Güncelleme Tarihi:
Çiller, Ankara 5. Ağır Ceza Mahkemesi’nde görülen 28 Şubat davası kapsamında Çağlayan’daki İstanbul Adalet Sarayı’nda 2. Ağır Ceza Mahkemesi’nde talimatla ifade verdi. Daha önce 3 kez mazeret bildirerek duruşmalara katılmayan Çiller, mahkemeye 3 sayfalık yazılı ifade sundu. Salondaki avukatların soru sormak istemesi üzerine, soruları yazılı şekilde almak istediğini belirten Çiller, cevap vermekten kaçındığı eleştirileri üzerine ayağa kalkarak şunları söyledi:
KESİT DEĞİL SÜREÇ
“28 Şubat döneminde iddia edilen darbe tam anlamıyla bir darbedir. Bu bir kesit değil, süreçtir. Bu soruya ilişkin esas olarak zaten mahkemenize sunmuş olduğum dilekçemde de değinilmiştir. Bu klasik anlamda bir darbe olmasa da özde bir darbedir.
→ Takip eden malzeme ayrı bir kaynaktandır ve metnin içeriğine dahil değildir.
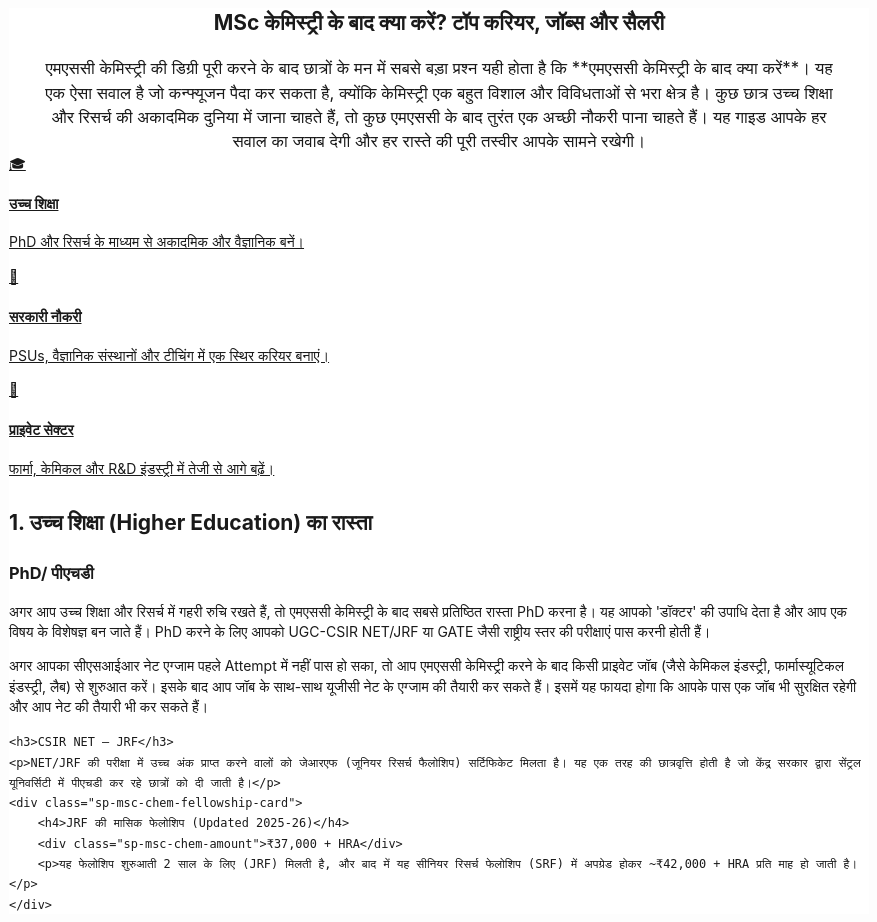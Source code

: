</style>

<div class="sp-msc-chem-post-wrapper">
<div class="sp-msc-chem-post-container">

<section class="sp-msc-chem-section">
    <h1 style="text-align:center;">MSc केमिस्ट्री के बाद क्या करें? टॉप करियर, जॉब्स और सैलरी</h1>
    <p style="text-align:center; font-size:1.2rem; max-width: 800px; margin: auto; color: var(--sp-msc-chem-color-text-light);">एमएससी केमिस्ट्री की डिग्री पूरी करने के बाद छात्रों के मन में सबसे बड़ा प्रश्न यही होता है कि **एमएससी केमिस्ट्री के बाद क्या करें**। यह एक ऐसा सवाल है जो कन्फ्यूजन पैदा कर सकता है, क्योंकि केमिस्ट्री एक बहुत विशाल और विविधताओं से भरा क्षेत्र है। कुछ छात्र उच्च शिक्षा और रिसर्च की अकादमिक दुनिया में जाना चाहते हैं, तो कुछ एमएससी के बाद तुरंत एक अच्छी नौकरी पाना चाहते हैं। यह गाइड आपके हर सवाल का जवाब देगी और हर रास्ते की पूरी तस्वीर आपके सामने रखेगी।</p>
    <div class="sp-msc-chem-path-grid">
        <a href="#higher-education" class="sp-msc-chem-path-card">
            <div class="sp-msc-chem-path-icon">🎓</div>
            <h4>उच्च शिक्षा</h4>
            <p>PhD और रिसर्च के माध्यम से अकादमिक और वैज्ञानिक बनें।</p>
        </a>
        <a href="#government-jobs" class="sp-msc-chem-path-card">
            <div class="sp-msc-chem-path-icon">🏢</div>
            <h4>सरकारी नौकरी</h4>
            <p>PSUs, वैज्ञानिक संस्थानों और टीचिंग में एक स्थिर करियर बनाएं।</p>
        </a>
        <a href="#private-jobs" class="sp-msc-chem-path-card">
            <div class="sp-msc-chem-path-icon">💼</div>
            <h4>प्राइवेट सेक्टर</h4>
            <p>फार्मा, केमिकल और R&D इंडस्ट्री में तेजी से आगे बढ़ें।</p>
        </a>
    </div>
</section>

<section id="higher-education" class="sp-msc-chem-section-alt">
    <h2>1. उच्च शिक्षा (Higher Education) का रास्ता</h2>
    <h3>PhD/ पीएचडी</h3>
    <p>अगर आप उच्च शिक्षा और रिसर्च में गहरी रुचि रखते हैं, तो एमएससी केमिस्ट्री के बाद सबसे प्रतिष्ठित रास्ता PhD करना है। यह आपको 'डॉक्टर' की उपाधि देता है और आप एक विषय के विशेषज्ञ बन जाते हैं। PhD करने के लिए आपको UGC-CSIR NET/JRF या GATE जैसी राष्ट्रीय स्तर की परीक्षाएं पास करनी होती हैं।</p>
    <p>अगर आपका सीएसआईआर नेट एग्जाम पहले Attempt में नहीं पास हो सका, तो आप एमएससी केमिस्ट्री करने के बाद किसी प्राइवेट जॉब (जैसे केमिकल इंडस्ट्री, फार्मास्यूटिकल इंडस्ट्री, लैब) से शुरुआत करें। इसके बाद आप जॉब के साथ-साथ यूजीसी नेट के एग्जाम की तैयारी कर सकते हैं। इसमें यह फायदा होगा कि आपके पास एक जॉब भी सुरक्षित रहेगी और आप नेट की तैयारी भी कर सकते हैं।</p>
    
    <h3>CSIR NET – JRF</h3>
    <p>NET/JRF की परीक्षा में उच्च अंक प्राप्त करने वालों को जेआरएफ (जूनियर रिसर्च फैलोशिप) सर्टिफिकेट मिलता है। यह एक तरह की छात्रवृत्ति होती है जो केंद्र सरकार द्वारा सेंट्रल यूनिवर्सिटी में पीएचडी कर रहे छात्रों को दी जाती है।</p>
    <div class="sp-msc-chem-fellowship-card">
        <h4>JRF की मासिक फेलोशिप (Updated 2025-26)</h4>
        <div class="sp-msc-chem-amount">₹37,000 + HRA</div>
        <p>यह फेलोशिप शुरुआती 2 साल के लिए (JRF) मिलती है, और बाद में यह सीनियर रिसर्च फेलोशिप (SRF) में अपग्रेड होकर ~₹42,000 + HRA प्रति माह हो जाती है।</p>
    </div>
Çünkü milli iradeyle Meclis’e yollanmış bir çoğunluk bir başka iradeye teslim edilen bir süreçte milli iradenin Meclis’e yolladığı temsilcilerinin elinden alınmış, bir başka azınlığa milletin iradesi teslim edilmiştir.”
3’LÜ YAPILANMA
Ardından sanık avukatlarının talebi üzerine okunan dilekçesinde Çiller’in şu ifadeleri yer aldı: “28 Şubat bir darbe girişimidir. Klasik bir darbe süreci yaşanmadı bu süreçte. Belli şahıslar tarafından 3’lü bir yapılanma oluşturuldu ve harekete geçildi. Bunun sivil ve medya ayağı da vardı. Bu planda toplum irtica gibi korku ortamına sokuldu. 28 Şubat bu sürecin adıdır. Refahyol hükümetinden Meral Akşener, bana Batı Çalışma Grubu hakkında bazı belgeler getirdi. Ben de bu belgeleri merhum Erbakan’a sundum. Erbakan da belgeleri Cumhurbaşkanı Demirel’e sunmuş. Daha sonra Demirel de bu belgeleri bazı üst rütbeli subaylarla paylaşmış. Bu dönemde ekonomide iyileşmeler oldu. AB ile ilişkiler ilerledi. Ancak açıklamalarla ekonominin kötü gittiği ve şeriat tehlikelerinin olduğu algısı oluşturuldu. Bu dönemde CIA ajanı olduğum, kaçakçılık yaptığıma dair haberler medyada verilerek algı oluşturuldu. DYP vekilleri için otellerde ikna odaları oluşturuldu. Bu yolla 40-45 vekilin istifa etmesi sağlandı. Bu dönemde Erbakan ile yan yana geldik. Kendisine MGK kararlarının tavsiye niteliğinde olduğunu ve hükümeti bağlamadığını hatırlattım. Bu süreçte faaliyette olan subayların istifalarının verilmesini önerdim. Ancak Erbakan, bunun süreci daha da gereceğini söyleyerek teklifimi kabul etmedi. İşte bu bir darbe sürecedir. Milletin iradesi engellenmiştir.”